April 10 is National Equal Pay Day — an annual event held to call attention to a gender pay gap that starts just one year out of college, with women making 82 cents to a man’s dollar, according to AAUW, which regularly surveys national salaries.

“It’s easy to look at these numbers and instantly become depressed,” noted Churches. “But AAUW will continue the drumbeat of equal pay even if Congress and the Trump administration take steps backward on this issue. We’re logging win after win in states by challenging and collaborating with policymakers to take steps toward strong equal pay legislation.

 “Additionally, we are empowering women to expertly negotiate their salary through our salary negotiation workshops, along with working with private- and public-sector employers on how to ensure women are better represented in positions of leadership.

 “At the end of the day, diversity is not only the right thing to do, it’s good for a company’s bottom line and our economy as a whole. Without action to close the gender and racial pay gap, unequal pay will be a stark reality for women and families for the indeterminate future. And that’s a scenario we refuse to accept,” Churches said.

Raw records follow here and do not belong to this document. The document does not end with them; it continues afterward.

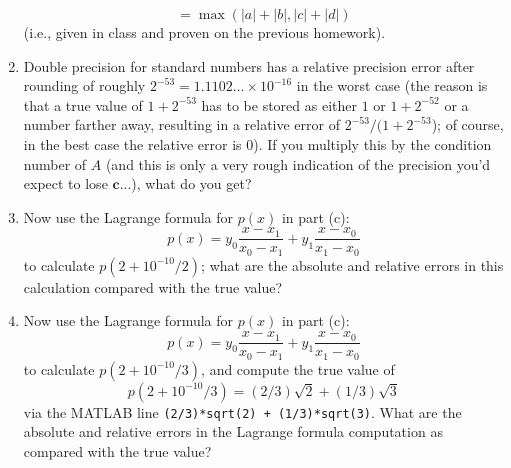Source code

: \documentclass{article}
\begin{document}
\begin{enumerate}
\[			= \max(|a| + |b|, |c| + |d|)
		\]
		(i.e., given in class and proven on the previous homework).
	\item Double precision for standard numbers has a relative precision error
		after rounding of roughly $2^{-53} = 1.1102\dots\times 10^{-16}$
		in the worst case (the reason is that a true value of $1 + 2^{-53}$
		has to be stored as either $1$ or $1 + 2^{-52}$ or a number farther away,
		resulting in a relative error of $2^{-53}/(1+2^{-53}$);
		of course, in the best case the relative error is $0$).
		If you multiply this by the condition number of $A$
		(and this is only a very rough indication of the precision
		you'd expect to lose $\mathbf{c}$...),
		what do you get?
	\item Now use the Lagrange formula for $p(x)$ in part (c):
		\[
			p(x) = y_0 \frac{x-x_1}{x_0-x_1} + y_1\frac{x - x_0}{x_1-x_0}
		\]
		to calculate $p(2 + 10^{-10}/2)$;
		what are the absolute and relative errors in this calculation
		compared with the true value?
	\item Now use the Lagrange formula for $p(x)$ in part (c):
		\[
			p(x) = y_0\frac{x-x_1}{x_0 - x_1} + y_1\frac{x-x_0}{x_1-x_0}
		\]
		to calculate $p(2+10^{-10}/3)$, and compute the true value of
		\[
			p(2+10^{-10}/3) = (2/3)\sqrt{2} + (1/3)\sqrt{3}
		\]
		via the MATLAB line \verb|(2/3)*sqrt(2) + (1/3)*sqrt(3)|.
		What are the absolute and relative errors in the Lagrange formula
		computation as compared with the true value?
\end{enumerate}
\end{document}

In addition to its advocacy work, AAUW has established two training programs aimed at entry-level employees and those already in the workplace.

AAUW Start Smart is designed for college women who are approaching the job market. It focuses on helping these women negotiate salaries for a new job. AAUW Work Smart is an interactive program designed for women who are already in the workforce at any career level. The program helps women develop the skills to negotiate a new job, raise or promotion.

Go online to www.aauw-ca.org to learn more about the program, or to locate a scheduled presentation in California.

Brenda Haskell, president of the Bakersfield chapter of the American Association of University Women, said the local group hopes to work with Cal State Bakersfield and other organizations to bring pay equity and negotiation programs to women in Bakersfield.